◆ Work instructions
Include in the output exactly the lines from the opening of the data through the line containing "and whether the", and nothing more.

* * * * *

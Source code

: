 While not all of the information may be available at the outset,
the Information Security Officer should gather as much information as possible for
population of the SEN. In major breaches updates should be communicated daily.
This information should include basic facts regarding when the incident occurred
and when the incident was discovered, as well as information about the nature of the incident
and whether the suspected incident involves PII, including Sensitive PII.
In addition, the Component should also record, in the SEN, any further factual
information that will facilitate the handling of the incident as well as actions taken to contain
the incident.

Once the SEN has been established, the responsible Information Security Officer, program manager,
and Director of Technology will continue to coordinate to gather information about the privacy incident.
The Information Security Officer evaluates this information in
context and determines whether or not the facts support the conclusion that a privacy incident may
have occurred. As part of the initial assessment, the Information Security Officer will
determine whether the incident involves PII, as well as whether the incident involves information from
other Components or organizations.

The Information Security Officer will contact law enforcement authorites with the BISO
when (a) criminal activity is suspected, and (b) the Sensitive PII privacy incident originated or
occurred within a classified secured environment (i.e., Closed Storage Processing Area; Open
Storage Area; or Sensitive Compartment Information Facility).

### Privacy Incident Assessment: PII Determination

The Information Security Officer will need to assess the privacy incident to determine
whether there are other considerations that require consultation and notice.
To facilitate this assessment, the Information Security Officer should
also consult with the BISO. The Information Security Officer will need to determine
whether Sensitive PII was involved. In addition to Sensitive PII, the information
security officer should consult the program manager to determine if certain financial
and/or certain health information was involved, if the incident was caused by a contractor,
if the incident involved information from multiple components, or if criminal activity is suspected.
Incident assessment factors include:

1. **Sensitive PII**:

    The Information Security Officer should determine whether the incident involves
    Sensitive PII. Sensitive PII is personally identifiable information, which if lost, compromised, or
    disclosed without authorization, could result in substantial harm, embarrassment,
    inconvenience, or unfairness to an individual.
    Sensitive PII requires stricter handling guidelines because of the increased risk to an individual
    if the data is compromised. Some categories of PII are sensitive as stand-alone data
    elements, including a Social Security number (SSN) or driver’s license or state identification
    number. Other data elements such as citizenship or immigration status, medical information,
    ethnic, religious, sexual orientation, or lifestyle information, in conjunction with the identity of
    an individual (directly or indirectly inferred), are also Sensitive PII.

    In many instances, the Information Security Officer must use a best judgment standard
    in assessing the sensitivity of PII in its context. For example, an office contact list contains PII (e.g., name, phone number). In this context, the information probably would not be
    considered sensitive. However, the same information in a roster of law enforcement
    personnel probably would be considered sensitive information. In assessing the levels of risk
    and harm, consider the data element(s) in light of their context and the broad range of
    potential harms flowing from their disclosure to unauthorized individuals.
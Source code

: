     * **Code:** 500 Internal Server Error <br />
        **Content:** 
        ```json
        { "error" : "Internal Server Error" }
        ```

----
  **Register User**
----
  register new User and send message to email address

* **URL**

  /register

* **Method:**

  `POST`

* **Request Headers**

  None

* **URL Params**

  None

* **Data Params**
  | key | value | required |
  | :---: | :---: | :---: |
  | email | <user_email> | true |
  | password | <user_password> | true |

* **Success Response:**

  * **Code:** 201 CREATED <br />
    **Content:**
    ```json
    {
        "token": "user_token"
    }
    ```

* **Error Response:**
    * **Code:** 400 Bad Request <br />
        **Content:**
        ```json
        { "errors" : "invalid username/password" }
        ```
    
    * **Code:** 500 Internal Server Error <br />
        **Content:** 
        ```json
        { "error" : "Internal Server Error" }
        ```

* * * * *

◆ Problem solution
Source code

: While not all of the information may be available at the outset,
the Information Security Officer should gather as much information as possible for
population of the SEN. In major breaches updates should be communicated daily.
This information should include basic facts regarding when the incident occurred
and when the incident was discovered, as well as information about the nature of the incident
and whether the suspected incident involves PII, including Sensitive PII.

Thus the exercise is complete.